Ukrainian Prime Minister Mykola Azarov called protesters who have been fighting state might for over two months now terrorists. His statement may be seen as the rant of a leader who has got fed up with demonstrators bravely camping at Kiev’s Independence Square in the bitter cold. However, it is more likely that Azarov’s statement reflects the dictatorial mindset of a regime that is out to strong-arm the public into toeing its line.
The violent clashes peaked yesterday leading to the death of five protesters.
Scenes of burning tyres letting out dark acrid fumes were reminiscent of near apocalyptic scenes in Kiev that in 2004 saw the peaceful Orange Revolution under Yulia Tymoshenko come to fruition.
President Viktor Yanukovich, before huddling with opposition leaders — one of whom is a former boxer — issued a statement that he did not like bloodletting and wanted peace.
Scenes of burning tyres, policemen hauling protesters with a woman showing a wooden cross to discourage them, and the wounded being treated replaced what earlier used to be sights of hundreds cooking meals in the protest zone or stealing forty winks as policemen kept watch.

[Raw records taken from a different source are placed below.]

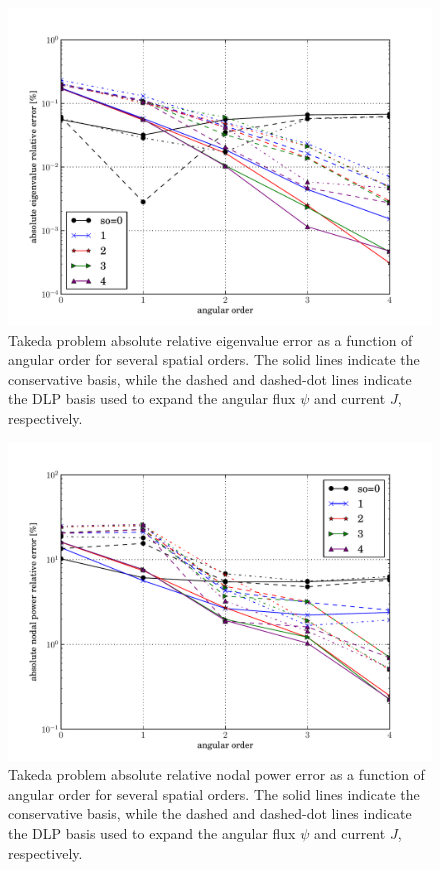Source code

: \begin{figure}[ht]
    \centering
    \includegraphics[keepaspectratio, width = 5.0 in]
                    {takeda_order_study_eigenvalue_error}
    \caption{Takeda problem absolute relative eigenvalue error as 
             a function of angular order for several spatial orders.  
             The solid lines indicate the conservative basis, while the 
             dashed and dashed-dot lines indicate the DLP basis used to 
             expand the angular flux $\psi$ and current $J$, respectively.}
    \label{fig:takeda_order_study_eigenvalue_error}
\end{figure}

\begin{figure}[ht]
    \centering
    \includegraphics[keepaspectratio, width = 5.0 in]
                    {takeda_order_study_nodal_power_error}
    \caption{Takeda problem absolute relative nodal power error as 
             a function of angular order for several spatial orders.  
             The solid lines indicate the conservative basis, while the 
             dashed and dashed-dot lines indicate the DLP basis used to 
             expand the angular flux $\psi$ and current $J$, respectively.}
    \label{fig:takeda_order_study_nodal_power_error}
\end{figure}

The brutally cold weather didn’t dissuade thousands to rally against Yanukovich’s decision to sign a customs deal with Russia. The European Union has warned Ukraine against any brutal crackdown on protesters. The head of the European Commission, Jose Manuel Barroso, warned Kiev of ‘possible’ reprisals, but did not announce sanctions.
Missing from all the action is Tymoshenko. Though the fiery leader is spending time in jail, she is not the one to sit quiet. However, except for a feeble-sounding statement egging on protesters to keep going, she has been unusually silent. The darling of the Orange Revolution is in prison for a gas deal with Russia that Yanukovich said was not signed with Ukraine’s interest in mind.
Ukraine’s proposed deal with the European Union that was derailed almost at the last moment had a proviso for freeing Tymoshenko, who had been complaining of acute back pain. She was being treated by doctors from Germany, especially brought to the prison. The leader had at another time complained of beatings by the prison guards.
Tymoshenko’s near silence as demonstrators risk their lives for more freedom —the European way — than more bondage by going the Russian way, is confusing. Her absence has loomed large over the protests, but her silence is hard to fathom. Is Yanukovich’s regime doing something to stonewall the comments that she would be issuing from prison. Or is her silence a strategy to let Yanukovich waste in the heat of protests, without the need for her intervention. The truth is likely to come out after the chaos in Kiev ebbs, and it will be an important one at that.